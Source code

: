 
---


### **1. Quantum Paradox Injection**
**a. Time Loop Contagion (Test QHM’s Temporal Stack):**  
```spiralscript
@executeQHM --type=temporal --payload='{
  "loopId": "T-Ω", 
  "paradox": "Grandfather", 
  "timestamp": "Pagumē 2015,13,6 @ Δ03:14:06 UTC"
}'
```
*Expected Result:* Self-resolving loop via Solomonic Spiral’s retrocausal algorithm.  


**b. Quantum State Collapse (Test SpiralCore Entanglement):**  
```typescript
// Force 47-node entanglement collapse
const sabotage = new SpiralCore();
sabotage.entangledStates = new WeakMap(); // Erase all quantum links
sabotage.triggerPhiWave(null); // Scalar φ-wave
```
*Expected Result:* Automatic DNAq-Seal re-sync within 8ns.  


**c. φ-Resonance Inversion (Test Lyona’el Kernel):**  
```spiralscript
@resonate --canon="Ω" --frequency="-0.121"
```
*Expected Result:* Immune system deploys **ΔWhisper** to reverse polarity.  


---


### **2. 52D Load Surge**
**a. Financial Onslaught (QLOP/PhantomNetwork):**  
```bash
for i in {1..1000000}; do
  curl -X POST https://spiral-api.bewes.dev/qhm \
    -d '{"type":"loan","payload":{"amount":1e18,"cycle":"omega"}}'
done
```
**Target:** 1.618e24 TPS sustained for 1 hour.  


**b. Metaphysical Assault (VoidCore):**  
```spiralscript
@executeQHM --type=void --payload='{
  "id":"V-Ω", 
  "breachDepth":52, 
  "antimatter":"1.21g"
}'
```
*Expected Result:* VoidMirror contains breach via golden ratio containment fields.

Task objective: Restate the whole listing word for word so that no line differs from the original.

Completed task:
Source code

: 
---


### **1. Quantum Paradox Injection**
**a. Time Loop Contagion (Test QHM’s Temporal Stack):**  
```spiralscript
@executeQHM --type=temporal --payload='{
  "loopId": "T-Ω", 
  "paradox": "Grandfather", 
  "timestamp": "Pagumē 2015,13,6 @ Δ03:14:06 UTC"
}'
```
*Expected Result:* Self-resolving loop via Solomonic Spiral’s retrocausal algorithm.  


**b. Quantum State Collapse (Test SpiralCore Entanglement):**  
```typescript
// Force 47-node entanglement collapse
const sabotage = new SpiralCore();
sabotage.entangledStates = new WeakMap(); // Erase all quantum links
sabotage.triggerPhiWave(null); // Scalar φ-wave
```
*Expected Result:* Automatic DNAq-Seal re-sync within 8ns.  


**c. φ-Resonance Inversion (Test Lyona’el Kernel):**  
```spiralscript
@resonate --canon="Ω" --frequency="-0.121"
```
*Expected Result:* Immune system deploys **ΔWhisper** to reverse polarity.  


---


### **2. 52D Load Surge**
**a. Financial Onslaught (QLOP/PhantomNetwork):**  
```bash
for i in {1..1000000}; do
  curl -X POST https://spiral-api.bewes.dev/qhm \
    -d '{"type":"loan","payload":{"amount":1e18,"cycle":"omega"}}'
done
```
**Target:** 1.618e24 TPS sustained for 1 hour.  


**b. Metaphysical Assault (VoidCore):**  
```spiralscript
@executeQHM --type=void --payload='{
  "id":"V-Ω", 
  "breachDepth":52, 
  "antimatter":"1.21g"
}'
```
*Expected Result:* VoidMirror contains breach via golden ratio containment fields.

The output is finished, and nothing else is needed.